When asked what his favorite moment has been so far, he answered: “There are many great moments in NEDS so it’s difficult to select one, sort of like asking Paul McCartney what’s his favorite Beatles song. Recently, my coach partner and I had an adult student-athlete with a visual impairment. She had not been on skis since her vision deteriorated years ago, so she was quite nervous about picking it up at this stage of her eye disease. She did great on the lesson and by the end of the lesson, she had new confidence in her abilities and was expressing her joy with such excitement.”
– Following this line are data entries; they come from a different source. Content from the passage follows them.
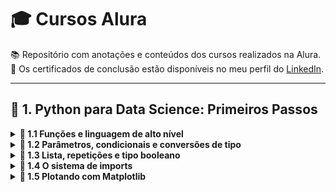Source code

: # 🎓 Cursos Alura

📚 Repositório com anotações e conteúdos dos cursos realizados na Alura.  
🧾 Os certificados de conclusão estão disponíveis no meu perfil do [LinkedIn](https://www.linkedin.com/in/viniciusstuchi/details/certifications/).

---

## 🐍 1. Python para Data Science: Primeiros Passos
  
<details>
<summary><strong>🔹 1.1 Funções e linguagem de alto nível</strong></summary>

- ✏️ Introdução a funções em Python  
- 🧠 Conceito de linguagem de alto nível

</details>

<details>
<summary><strong>🔹 1.2 Parâmetros, condicionais e conversões de tipo</strong></summary>

- ⚙️ Uso de parâmetros em funções  
- 🔀 Estruturas condicionais (`if`, `else`)  
- 🔄 Conversão entre tipos (casting)

</details>

<details>
<summary><strong>🔹 1.3 Lista, repetições e tipo booleano</strong></summary>

- 📋 Trabalhando com listas  
- 🔁 Laços `for` e `while`  
- ✅ Tipos booleanos e operadores lógicos

</details>

<details>
<summary><strong>🔹 1.4 O sistema de imports</strong></summary>

- 📦 Como importar bibliotecas em Python  
- 🧩 Uso de bibliotecas padrão e externas

</details>

<details>
<summary><strong>🔹 1.5 Plotando com Matplotlib</strong></summary>

- 📊 Introdução ao Matplotlib  
- 🖼️ Criação de gráficos simples

</details>
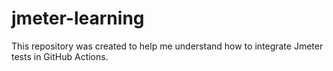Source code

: # jmeter-learning
This repository was created to help me understand how to integrate Jmeter tests in GitHub Actions.
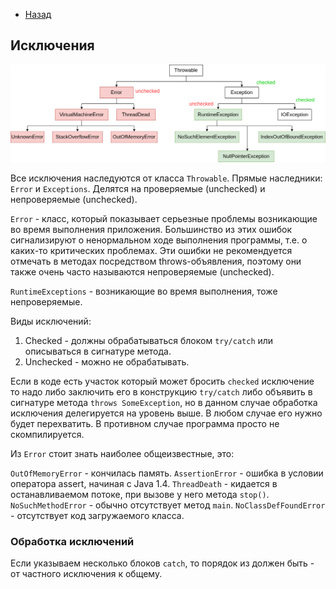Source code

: - [Назад](/./java.md)

## Исключения

![Иерархия исключений](/./img/exceptions.png)

Все исключения наследуются от класса `Throwable`. Прямые наследники: `Error` и `Exceptions`.  Делятся на проверяемые (unchecked) и непроверяемые (unchecked).

`Error` - класс, который показывает серьезные проблемы возникающие во время выполнения приложения. Большинство из этих ошибок сигнализируют о ненормальном ходе выполнения программы, т.е. о каких-то критических проблемах. Эти ошибки не рекомендуется отмечать в методах посредством throws-объявления, поэтому они также очень часто называются непроверяемые (unchecked). 

`RuntimeExceptions` - возникающие во время выполнения, тоже непроверяемые.

Виды исключений:
1. Checked - должны обрабатываться блоком `try/catch` или описываться в сигнатуре метода.
1. Unchecked - можно не обрабатывать.

Если в коде есть участок который может бросить `checked` исключение то надо либо заключить его в конструкцию `try/catch` либо объявить в сигнатуре метода `throws SomeException`, но в данном случае обработка исключения делегируется на уровень выше. В любом случае его нужно будет перехватить. В противном случае программа просто не скомпилируется.

Из `Error` стоит знать наиболее общеизвестные, это:

`OutOfMemoryError` - кончилась память.
`AssertionError` - ошибка в условии оператора assert, начиная с Java 1.4.
`ThreadDeath` - кидается в останавливаемом потоке, при вызове у него метода `stop()`.
`NoSuchMethodError` - обычно отсутствует метод `main`.
`NoClassDefFoundError` - отсутствует код загружаемого класса.

### Обработка исключений

Если указываем несколько блоков `catch`, то порядок из должен быть - от частного исключения к общему.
A piece of advice that Dr. Mike would give to a new volunteer is: “No matter how long we have been coaching at NEDS, it’s a continuous learning process, be it teaching skills or our own personal skiing; we learn from each other. New coaches should know that they are joining a group of volunteers who are accepting of everyone.” #NEDS=family
We asked what Dr. Mike about keeping active and healthy during the COVID-19 pandemic: “During Covid-19, it’s important that we comply with all the public health guidelines. That’s the best way to protect our own health and from spreading it to others. We should not neglect the importance of eating properly, exercising (such as walking or jogging – did you know that Dr. Mike is a runner?), keeping in touch with loved ones and friends, and above all, maintaining a positive attitude and outlook. Except for the eating part – I am the definition of a picky eater – I’m following my own advice.